I shudder to think about it.
But here’s something that’s worse.
As anybody who’s read the book knows, Winston Smith, the central character of Nineteen Eight-Four, worked in the Ministry of Truth. His job was to rewrite history. People and events that existed previously didn’t, after he got finished with them. Situations, circumstances, happenings – they all disappeared or were changed substantially when Winston Smith "revised" the public record.
That was the part that bothered me more than anything else.
The news today is that this revisionism is going on right under our noses. The government of this country is intent on rewriting history.
(I hasten to say that this has nothing to do with political parties. It doesn’t matter if the federal government is Liberal, Conservative or NDP because it is government itself that is guilty of this crime.)
And why do I sound so alarmist? Allow me to explain.
Once upon a time in this world, tobacco companies could advertise. They can’t do that any more – at least in Canada. Although I find this abhorrent (if governments had any guts, which they don’t, they’d declare tobacco illegal and be done with it), it is the law.
The Targa Newfoundland is a car rally held every September. This year’s event starts Sept. 8 and goes until the 15th. The people who enter are in it for the glory; there’s no prize money. Just medallions and trophies – and bragging rights. Our own Jim Kenzie, who was one of the Targa's founders, will be in it. There is little advertising on the cars and certainly no tobacco sponsorships, which are, after all, illegal. It’s essentially a bunch of people getting together for the enjoyment of motor sport.
Last year, you will recall, there was a mishap. Driver Zahir Rana lost control of his Ferrari and it went into the ocean. He got out but – oh, the horror! – he was photographed looking at his million-dollar car in the water and he was wearing a red Ferrari driving suit that had the word MARLBORO on it. (Watch the video here.)

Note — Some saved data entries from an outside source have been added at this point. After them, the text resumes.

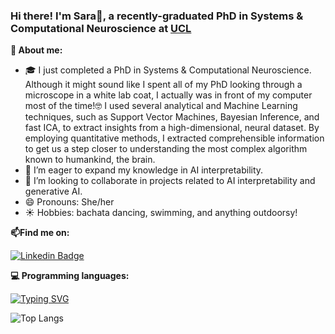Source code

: <!--
**SaraMolas/SaraMolas** is a ✨ _special_ ✨ repository because its `README.md` (this file) appears on your GitHub profile.
-->

### Hi there! I'm Sara🙌, a recently-graduated PhD in Systems & Computational Neuroscience at [UCL](https://barry-lab.com/people/)

**👋 About me:**

- 🎓 I just completed a PhD in Systems & Computational Neuroscience. Although it might sound like I spent all of my PhD looking through a microscope in a white lab coat, I actually was in front of my computer most of the time!🤓  I used several analytical and Machine Learning techniques, such as Support Vector Machines, Bayesian Inference, and fast ICA, to extract insights from a high-dimensional, neural dataset. By employing quantitative methods, I extracted comprehensible information to get us a step closer to understanding the most complex algorithm known to humankind, the brain. 
- 🌱 I’m eager to expand my knowledge in AI interpretability.
- 👯 I’m looking to collaborate in projects related to AI interpretability and generative AI. 
- 😄 Pronouns: She/her
- ☀️ Hobbies: bachata dancing, swimming, and anything outdoorsy!
   
**📫Find me on:**

[![Linkedin Badge](https://img.shields.io/badge/-linkedin-blue?style=flat&logo=Linkedin&logoColor=white)](linkedin.com/in/saramolasmedina)

**💻 Programming languages:**

[![Typing SVG](https://readme-typing-svg.demolab.com/?lines=Python+SQL+Matlab&pause=500)](https://git.io/typing-svg)

![Top Langs](https://github-readme-stats.vercel.app/api/top-langs/?username=SaraMolas&theme=react&hide_progress=true)
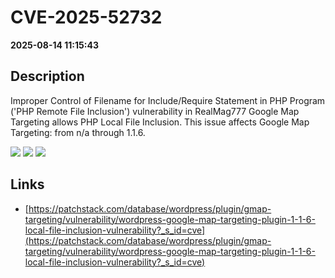 # CVE-2025-52732

**2025-08-14 11:15:43**

## Description
Improper Control of Filename for Include/Require Statement in PHP Program ('PHP Remote File Inclusion') vulnerability in RealMag777 Google Map Targeting allows PHP Local File Inclusion. This issue affects Google Map Targeting: from n/a through 1.1.6.

![](https://img.shields.io/static/v1?label=Score&message=8.8&color=red)
![](https://img.shields.io/static/v1?label=Severity&message=HIGH&color=red)
![](https://img.shields.io/static/v1?label=CWE&message=RFI&color=green)

## Links
- [https://patchstack.com/database/wordpress/plugin/gmap-targeting/vulnerability/wordpress-google-map-targeting-plugin-1-1-6-local-file-inclusion-vulnerability?_s_id=cve](https://patchstack.com/database/wordpress/plugin/gmap-targeting/vulnerability/wordpress-google-map-targeting-plugin-1-1-6-local-file-inclusion-vulnerability?_s_id=cve)
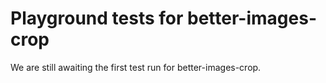 # Playground tests for better-images-crop
We are still awaiting the first test run for better-images-crop.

(You already know where this is going, don’t you?)
When Barrichello drove for the Scuderia, it was sponsored by Philip Morris and it was legal to advertise cigarettes. Rana bought himself a souvenir of that time in racing history. Nothing more.
Somewhere along the line, somebody in Health Canada’s Tobacco Enforcement Office saw the photograph and the video of Zahir Rana wearing that uniform.
Oh-oh. You think we have a problem with guns in this country? That, apparently, pales in significance when compared to the crime committed by Zahir Rana last year when he drove his Ferrari into the Atlantic while wearing a souvenir racing uniform from a bygone era.
In recent weeks, Targa president Bob Giannou has received telephone calls and a letter from a Health Canada official to inform him "of currrent prohibitions regarding the promotion of tobacco products."
The letter goes on to say that you can’t promote tobacco products, which is something Mr. Giannou already knows.
But what that letter really said is this: Any reference to tobacco products whatsoever, even if the reference is historical, is not allowed.
Which means that, over time, threats like this from your government will ensure that any and all references to tobacco, by word or by photograph, will vanish from recorded Canadian history.
Winston Smith is alive and well and working in Ottawa for Health Canada.
Welcome to Nineteen Eight-Four — and you thought it was 2012.